Return the whole of the data exactly.
★ ★ ★
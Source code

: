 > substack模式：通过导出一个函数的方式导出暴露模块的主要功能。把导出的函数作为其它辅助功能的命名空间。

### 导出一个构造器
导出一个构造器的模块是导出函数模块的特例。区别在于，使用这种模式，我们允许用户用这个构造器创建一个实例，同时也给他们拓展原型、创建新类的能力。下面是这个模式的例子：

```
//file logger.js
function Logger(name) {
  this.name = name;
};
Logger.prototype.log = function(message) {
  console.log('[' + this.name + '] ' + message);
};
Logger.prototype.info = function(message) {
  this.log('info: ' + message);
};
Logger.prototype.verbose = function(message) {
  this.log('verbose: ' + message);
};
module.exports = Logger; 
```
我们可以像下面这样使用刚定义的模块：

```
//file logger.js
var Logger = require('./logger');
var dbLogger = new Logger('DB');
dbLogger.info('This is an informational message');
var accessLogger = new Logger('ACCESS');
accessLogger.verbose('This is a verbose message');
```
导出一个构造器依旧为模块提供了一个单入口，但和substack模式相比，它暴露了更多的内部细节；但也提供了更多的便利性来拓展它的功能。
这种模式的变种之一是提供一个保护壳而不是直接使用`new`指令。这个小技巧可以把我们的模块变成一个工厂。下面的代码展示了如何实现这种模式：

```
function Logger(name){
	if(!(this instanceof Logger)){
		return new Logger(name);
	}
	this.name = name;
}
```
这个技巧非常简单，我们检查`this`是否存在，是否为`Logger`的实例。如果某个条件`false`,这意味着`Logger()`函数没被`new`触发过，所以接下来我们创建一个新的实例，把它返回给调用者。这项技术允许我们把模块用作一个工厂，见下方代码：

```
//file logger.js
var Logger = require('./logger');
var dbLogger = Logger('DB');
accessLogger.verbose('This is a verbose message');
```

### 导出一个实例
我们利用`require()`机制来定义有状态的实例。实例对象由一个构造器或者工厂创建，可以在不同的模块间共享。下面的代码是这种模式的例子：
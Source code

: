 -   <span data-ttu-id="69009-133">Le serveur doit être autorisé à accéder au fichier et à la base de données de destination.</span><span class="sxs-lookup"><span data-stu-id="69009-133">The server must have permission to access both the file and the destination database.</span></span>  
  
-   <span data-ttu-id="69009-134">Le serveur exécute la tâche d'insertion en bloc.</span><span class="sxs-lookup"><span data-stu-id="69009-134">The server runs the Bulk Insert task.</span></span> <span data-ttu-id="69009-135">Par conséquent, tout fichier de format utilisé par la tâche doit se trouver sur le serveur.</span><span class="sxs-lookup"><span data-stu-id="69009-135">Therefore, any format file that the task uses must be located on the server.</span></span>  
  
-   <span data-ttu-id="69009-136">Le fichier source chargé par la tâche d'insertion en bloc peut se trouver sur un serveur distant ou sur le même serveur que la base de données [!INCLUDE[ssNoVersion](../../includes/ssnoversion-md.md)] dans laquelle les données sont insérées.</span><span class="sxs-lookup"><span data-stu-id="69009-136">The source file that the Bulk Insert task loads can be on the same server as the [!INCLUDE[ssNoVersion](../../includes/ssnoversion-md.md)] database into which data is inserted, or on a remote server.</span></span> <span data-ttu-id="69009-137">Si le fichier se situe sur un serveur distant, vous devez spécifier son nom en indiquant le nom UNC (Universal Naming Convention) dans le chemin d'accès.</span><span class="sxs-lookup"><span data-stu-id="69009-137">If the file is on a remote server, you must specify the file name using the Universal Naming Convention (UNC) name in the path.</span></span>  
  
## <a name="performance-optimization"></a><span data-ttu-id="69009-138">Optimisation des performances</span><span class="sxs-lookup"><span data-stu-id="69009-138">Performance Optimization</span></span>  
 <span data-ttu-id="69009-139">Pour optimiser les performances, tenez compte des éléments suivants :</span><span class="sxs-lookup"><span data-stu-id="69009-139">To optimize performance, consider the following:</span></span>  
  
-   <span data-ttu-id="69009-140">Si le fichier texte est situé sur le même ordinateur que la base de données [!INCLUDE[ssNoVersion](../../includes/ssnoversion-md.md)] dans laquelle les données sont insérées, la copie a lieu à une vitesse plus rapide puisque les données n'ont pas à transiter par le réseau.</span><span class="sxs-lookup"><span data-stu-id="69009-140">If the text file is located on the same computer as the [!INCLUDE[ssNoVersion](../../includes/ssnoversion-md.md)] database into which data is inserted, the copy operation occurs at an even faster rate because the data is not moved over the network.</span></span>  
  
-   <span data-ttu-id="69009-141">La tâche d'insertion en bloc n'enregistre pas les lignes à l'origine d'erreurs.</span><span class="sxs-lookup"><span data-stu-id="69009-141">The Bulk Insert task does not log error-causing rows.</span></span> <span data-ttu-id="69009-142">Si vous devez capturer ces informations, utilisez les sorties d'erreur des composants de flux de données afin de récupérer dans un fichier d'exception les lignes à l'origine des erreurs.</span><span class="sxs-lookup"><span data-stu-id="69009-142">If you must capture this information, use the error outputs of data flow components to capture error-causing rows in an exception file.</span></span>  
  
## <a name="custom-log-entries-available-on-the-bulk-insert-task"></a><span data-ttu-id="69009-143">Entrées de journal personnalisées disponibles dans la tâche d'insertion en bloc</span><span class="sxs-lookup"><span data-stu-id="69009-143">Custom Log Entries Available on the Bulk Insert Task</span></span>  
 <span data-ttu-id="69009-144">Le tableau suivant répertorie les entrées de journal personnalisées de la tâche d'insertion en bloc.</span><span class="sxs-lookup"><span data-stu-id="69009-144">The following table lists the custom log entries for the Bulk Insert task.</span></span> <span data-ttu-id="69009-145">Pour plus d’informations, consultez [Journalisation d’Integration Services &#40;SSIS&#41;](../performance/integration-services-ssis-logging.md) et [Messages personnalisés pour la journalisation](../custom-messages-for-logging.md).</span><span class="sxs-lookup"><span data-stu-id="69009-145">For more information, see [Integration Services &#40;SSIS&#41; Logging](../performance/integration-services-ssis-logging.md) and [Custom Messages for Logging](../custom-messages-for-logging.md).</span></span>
★ ★ ★
Result ->
Source code

: > substack模式：通过导出一个函数的方式导出暴露模块的主要功能。把导出的函数作为其它辅助功能的命名空间。

### 导出一个构造器
导出一个构造器的模块是导出函数模块的特例。区别在于，使用这种模式，我们允许用户用这个构造器创建一个实例，同时也给他们拓展原型、创建新类的能力。下面是这个模式的例子：

```
//file logger.js
function Logger(name) {
  this.name = name;
};
Logger.prototype.log = function(message) {
  console.log('[' + this.name + '] ' + message);
};
Logger.prototype.info = function(message) {
  this.log('info: ' + message);
};
Logger.prototype.verbose = function(message) {
  this.log('verbose: ' + message);
};
module.exports = Logger; 
```
我们可以像下面这样使用刚定义的模块：

```
//file logger.js
var Logger = require('./logger');
var dbLogger = new Logger('DB');
dbLogger.info('This is an informational message');
var accessLogger = new Logger('ACCESS');
accessLogger.verbose('This is a verbose message');
```
导出一个构造器依旧为模块提供了一个单入口，但和substack模式相比，它暴露了更多的内部细节；但也提供了更多的便利性来拓展它的功能。
这种模式的变种之一是提供一个保护壳而不是直接使用`new`指令。这个小技巧可以把我们的模块变成一个工厂。下面的代码展示了如何实现这种模式：

```
function Logger(name){
	if(!(this instanceof Logger)){
		return new Logger(name);
	}
	this.name = name;
}
```
这个技巧非常简单，我们检查`this`是否存在，是否为`Logger`的实例。如果某个条件`false`,这意味着`Logger()`函数没被`new`触发过，所以接下来我们创建一个新的实例，把它返回给调用者。这项技术允许我们把模块用作一个工厂，见下方代码：

```
//file logger.js
var Logger = require('./logger');
var dbLogger = Logger('DB');
accessLogger.verbose('This is a verbose message');
```

### 导出一个实例
我们利用`require()`机制来定义有状态的实例。实例对象由一个构造器或者工厂创建，可以在不同的模块间共享。下面的代码是这种模式的例子：
Source code

: -   <span data-ttu-id="69009-133">Le serveur doit être autorisé à accéder au fichier et à la base de données de destination.</span><span class="sxs-lookup"><span data-stu-id="69009-133">The server must have permission to access both the file and the destination database.</span></span>  
  
-   <span data-ttu-id="69009-134">Le serveur exécute la tâche d'insertion en bloc.</span><span class="sxs-lookup"><span data-stu-id="69009-134">The server runs the Bulk Insert task.</span></span> <span data-ttu-id="69009-135">Par conséquent, tout fichier de format utilisé par la tâche doit se trouver sur le serveur.</span><span class="sxs-lookup"><span data-stu-id="69009-135">Therefore, any format file that the task uses must be located on the server.</span></span>  
  
-   <span data-ttu-id="69009-136">Le fichier source chargé par la tâche d'insertion en bloc peut se trouver sur un serveur distant ou sur le même serveur que la base de données [!INCLUDE[ssNoVersion](../../includes/ssnoversion-md.md)] dans laquelle les données sont insérées.</span><span class="sxs-lookup"><span data-stu-id="69009-136">The source file that the Bulk Insert task loads can be on the same server as the [!INCLUDE[ssNoVersion](../../includes/ssnoversion-md.md)] database into which data is inserted, or on a remote server.</span></span> <span data-ttu-id="69009-137">Si le fichier se situe sur un serveur distant, vous devez spécifier son nom en indiquant le nom UNC (Universal Naming Convention) dans le chemin d'accès.</span><span class="sxs-lookup"><span data-stu-id="69009-137">If the file is on a remote server, you must specify the file name using the Universal Naming Convention (UNC) name in the path.</span></span>  
  
## <a name="performance-optimization"></a><span data-ttu-id="69009-138">Optimisation des performances</span><span class="sxs-lookup"><span data-stu-id="69009-138">Performance Optimization</span></span>  
 <span data-ttu-id="69009-139">Pour optimiser les performances, tenez compte des éléments suivants :</span><span class="sxs-lookup"><span data-stu-id="69009-139">To optimize performance, consider the following:</span></span>  
  
-   <span data-ttu-id="69009-140">Si le fichier texte est situé sur le même ordinateur que la base de données [!INCLUDE[ssNoVersion](../../includes/ssnoversion-md.md)] dans laquelle les données sont insérées, la copie a lieu à une vitesse plus rapide puisque les données n'ont pas à transiter par le réseau.</span><span class="sxs-lookup"><span data-stu-id="69009-140">If the text file is located on the same computer as the [!INCLUDE[ssNoVersion](../../includes/ssnoversion-md.md)] database into which data is inserted, the copy operation occurs at an even faster rate because the data is not moved over the network.</span></span>  
  
-   <span data-ttu-id="69009-141">La tâche d'insertion en bloc n'enregistre pas les lignes à l'origine d'erreurs.</span><span class="sxs-lookup"><span data-stu-id="69009-141">The Bulk Insert task does not log error-causing rows.</span></span> <span data-ttu-id="69009-142">Si vous devez capturer ces informations, utilisez les sorties d'erreur des composants de flux de données afin de récupérer dans un fichier d'exception les lignes à l'origine des erreurs.</span><span class="sxs-lookup"><span data-stu-id="69009-142">If you must capture this information, use the error outputs of data flow components to capture error-causing rows in an exception file.</span></span>  
  
## <a name="custom-log-entries-available-on-the-bulk-insert-task"></a><span data-ttu-id="69009-143">Entrées de journal personnalisées disponibles dans la tâche d'insertion en bloc</span><span class="sxs-lookup"><span data-stu-id="69009-143">Custom Log Entries Available on the Bulk Insert Task</span></span>  
 <span data-ttu-id="69009-144">Le tableau suivant répertorie les entrées de journal personnalisées de la tâche d'insertion en bloc.</span><span class="sxs-lookup"><span data-stu-id="69009-144">The following table lists the custom log entries for the Bulk Insert task.</span></span> <span data-ttu-id="69009-145">Pour plus d’informations, consultez [Journalisation d’Integration Services &#40;SSIS&#41;](../performance/integration-services-ssis-logging.md) et [Messages personnalisés pour la journalisation](../custom-messages-for-logging.md).</span><span class="sxs-lookup"><span data-stu-id="69009-145">For more information, see [Integration Services &#40;SSIS&#41; Logging](../performance/integration-services-ssis-logging.md) and [Custom Messages for Logging](../custom-messages-for-logging.md).</span></span>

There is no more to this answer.